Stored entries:
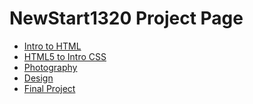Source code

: # NewStart1320 Project Page

<ul>
    <li><a href="intro_to_html/index.html" target="_blank">Intro to HTML</a></li>
    <li><a href="html5_to_intro_css/index.html" target="_blank">HTML5 to Intro CSS</a></li>
    <li><a href="adv_css/index.html" target="_blank">Photography</a></li>
    <li><a href="responsive/index.html" target="_blank">Design</a></li>
    <li><a href="finalproject/index.html" target="_blank">Final Project</a></li>
</ul>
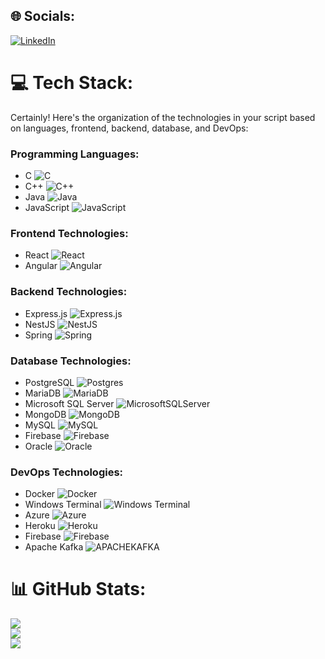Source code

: 
## 🌐 Socials:
[![LinkedIn](https://img.shields.io/badge/LinkedIn-%230077B5.svg?logo=linkedin&logoColor=white)](https://linkedin.com/in/anaikar-saad) 

# 💻 Tech Stack:
Certainly! Here's the organization of the technologies in your script based on languages, frontend, backend, database, and DevOps:

### Programming Languages:
- C ![C](https://img.shields.io/badge/c-%2300599C.svg?style=for-the-badge&logo=c&logoColor=white)
- C++ ![C++](https://img.shields.io/badge/c++-%2300599C.svg?style=for-the-badge&logo=c%2B%2B&logoColor=white)
- Java ![Java](https://img.shields.io/badge/java-%23ED8B00.svg?style=for-the-badge&logo=openjdk&logoColor=white)
- JavaScript ![JavaScript](https://img.shields.io/badge/javascript-%23323330.svg?style=for-the-badge&logo=javascript&logoColor=%23F7DF1E)

### Frontend Technologies:
- React ![React](https://img.shields.io/badge/react-%2320232a.svg?style=for-the-badge&logo=react&logoColor=%2361DAFB)
- Angular ![Angular](https://img.shields.io/badge/angular-%23DD0031.svg?style=for-the-badge&logo=angular&logoColor=white)

### Backend Technologies:
- Express.js ![Express.js](https://img.shields.io/badge/express.js-%23404d59.svg?style=for-the-badge&logo=express&logoColor=%2361DAFB)
- NestJS ![NestJS](https://img.shields.io/badge/nestjs-%23E0234E.svg?style=for-the-badge&logo=nestjs&logoColor=white)
- Spring ![Spring](https://img.shields.io/badge/spring-%236DB33F.svg?style=for-the-badge&logo=spring&logoColor=white)

### Database Technologies:
- PostgreSQL ![Postgres](https://img.shields.io/badge/postgres-%23316192.svg?style=for-the-badge&logo=postgresql&logoColor=white)
- MariaDB ![MariaDB](https://img.shields.io/badge/MariaDB-003545?style=for-the-badge&logo=mariadb&logoColor=white)
- Microsoft SQL Server ![MicrosoftSQLServer](https://img.shields.io/badge/Microsoft%20SQL%20Server-CC2927?style=for-the-badge&logo=microsoft%20sql%20server&logoColor=white)
- MongoDB ![MongoDB](https://img.shields.io/badge/MongoDB-%234ea94b.svg?style=for-the-badge&logo=mongodb&logoColor=white)
- MySQL ![MySQL](https://img.shields.io/badge/mysql-%2300000f.svg?style=for-the-badge&logo=mysql&logoColor=white)
- Firebase ![Firebase](https://img.shields.io/badge/Firebase-039BE5?style=for-the-badge&logo=Firebase&logoColor=white)
- Oracle ![Oracle](https://img.shields.io/badge/Oracle-F80000?style=for-the-badge&logo=oracle&logoColor=white)

### DevOps Technologies:
- Docker ![Docker](https://img.shields.io/badge/docker-%230db7ed.svg?style=for-the-badge&logo=docker&logoColor=white)
- Windows Terminal ![Windows Terminal](https://img.shields.io/badge/Windows%20Terminal-%234D4D4D.svg?style=for-the-badge&logo=windows-terminal&logoColor=white)
- Azure ![Azure](https://img.shields.io/badge/azure-%230072C6.svg?style=for-the-badge&logo=microsoftazure&logoColor=white)
- Heroku ![Heroku](https://img.shields.io/badge/heroku-%23430098.svg?style=for-the-badge&logo=heroku&logoColor=white)
- Firebase ![Firebase](https://img.shields.io/badge/firebase-%23039BE5.svg?style=for-the-badge&logo=firebase)
- Apache Kafka ![APACHEKAFKA](https://img.shields.io/badge/apachekafka-231F20.svg?style=for-the-badge&logo=apachekafka&logoColor=white&color=%23231F20)
# 📊 GitHub Stats:
![](https://github-readme-stats.vercel.app/api?username=anaikarsaad&theme=dark&hide_border=false&include_all_commits=true&count_private=true)<br/>
![](https://github-readme-streak-stats.herokuapp.com/?user=anaikarsaad&theme=dark&hide_border=false)<br/>
![](https://github-readme-stats.vercel.app/api/top-langs/?username=anaikarsaad&theme=dark&hide_border=false&include_all_commits=true&count_private=true&layout=compact)

<!-- Proudly created with GPRM ( https://gprm.itsvg.in ) -->
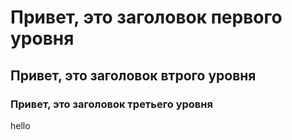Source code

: # Привет, это заголовок первого уровня
## Привет, это заголовок втрого уровня
### Привет, это заголовок третьего уровня

hello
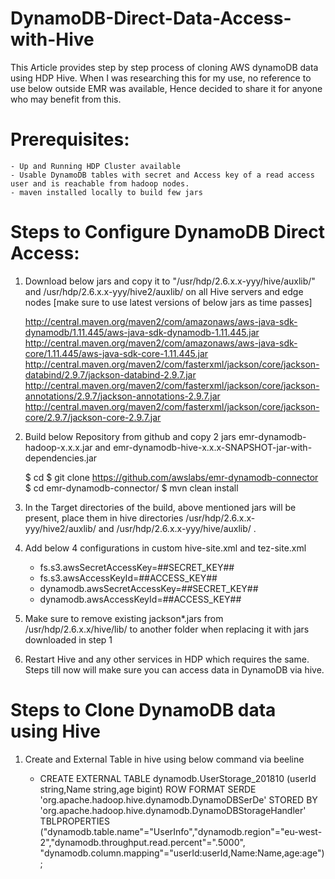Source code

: # DynamoDB-Direct-Data-Access-with-Hive
This Article provides step by step process of cloning AWS dynamoDB data using HDP Hive. When I was researching this for my use, no reference to use below outside EMR was available, Hence decided to share it for anyone who may benefit from this.

# Prerequisites:

	- Up and Running HDP Cluster available
	- Usable DynamoDB tables with secret and Access key of a read access user and is reachable from hadoop nodes.
	- maven installed locally to build few jars

# Steps to Configure DynamoDB Direct Access:

1) Download below jars and copy it to "/usr/hdp/2.6.x.x-yyy/hive/auxlib/" and /usr/hdp/2.6.x.x-yyy/hive2/auxlib/ on all Hive servers and edge nodes [make sure to use latest versions of below jars as time passes]

     http://central.maven.org/maven2/com/amazonaws/aws-java-sdk-dynamodb/1.11.445/aws-java-sdk-dynamodb-1.11.445.jar
     http://central.maven.org/maven2/com/amazonaws/aws-java-sdk-core/1.11.445/aws-java-sdk-core-1.11.445.jar
     http://central.maven.org/maven2/com/fasterxml/jackson/core/jackson-databind/2.9.7/jackson-databind-2.9.7.jar
     http://central.maven.org/maven2/com/fasterxml/jackson/core/jackson-annotations/2.9.7/jackson-annotations-2.9.7.jar
     http://central.maven.org/maven2/com/fasterxml/jackson/core/jackson-core/2.9.7/jackson-core-2.9.7.jar

2) Build below Repository from github and copy 2 jars  emr-dynamodb-hadoop-x.x.x.jar and emr-dynamodb-hive-x.x.x-SNAPSHOT-jar-with-dependencies.jar

      $ cd 
      $ git clone https://github.com/awslabs/emr-dynamodb-connector 
      $ cd  emr-dynamodb-connector/ 
      $ mvn clean install

3) In the Target directories of the build, above mentioned jars will be present, place them in hive directories /usr/hdp/2.6.x.x-yyy/hive2/auxlib/ and /usr/hdp/2.6.x.x-yyy/hive/auxlib/ .

4) Add below 4 configurations in custom hive-site.xml and tez-site.xml

      - fs.s3.awsSecretAccessKey=##SECRET_KEY##
      - fs.s3.awsAccessKeyId=##ACCESS_KEY##
      - dynamodb.awsSecretAccessKey=##SECRET_KEY##
      - dynamodb.awsAccessKeyId=##ACCESS_KEY##

5) Make sure to remove existing jackson*.jars from /usr/hdp/2.6.x.x/hive/lib/ to another folder when replacing it with jars downloaded in step 1

6) Restart Hive and any other services in HDP which requires the same. Steps till now will make sure you can access data in DynamoDB via hive.

# Steps to Clone DynamoDB data using Hive

1) Create and External Table in hive using below command via beeline

	- CREATE EXTERNAL TABLE dynamodb.UserStorage_201810 (userId string,Name string,age bigint) 
	ROW FORMAT SERDE 'org.apache.hadoop.hive.dynamodb.DynamoDBSerDe' STORED BY 'org.apache.hadoop.hive.dynamodb.DynamoDBStorageHandler'
	TBLPROPERTIES ("dynamodb.table.name"="UserInfo","dynamodb.region"="eu-west-2","dynamodb.throughput.read.percent"=".5000",
	"dynamodb.column.mapping"="userId:userId,Name:Name,age:age");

Directions for this task. Find "connector" in the preceding records. Copy each line that holds it.

Answer to this problem.
      $ git clone https://github.com/awslabs/emr-dynamodb-connector 
      $ cd  emr-dynamodb-connector/ 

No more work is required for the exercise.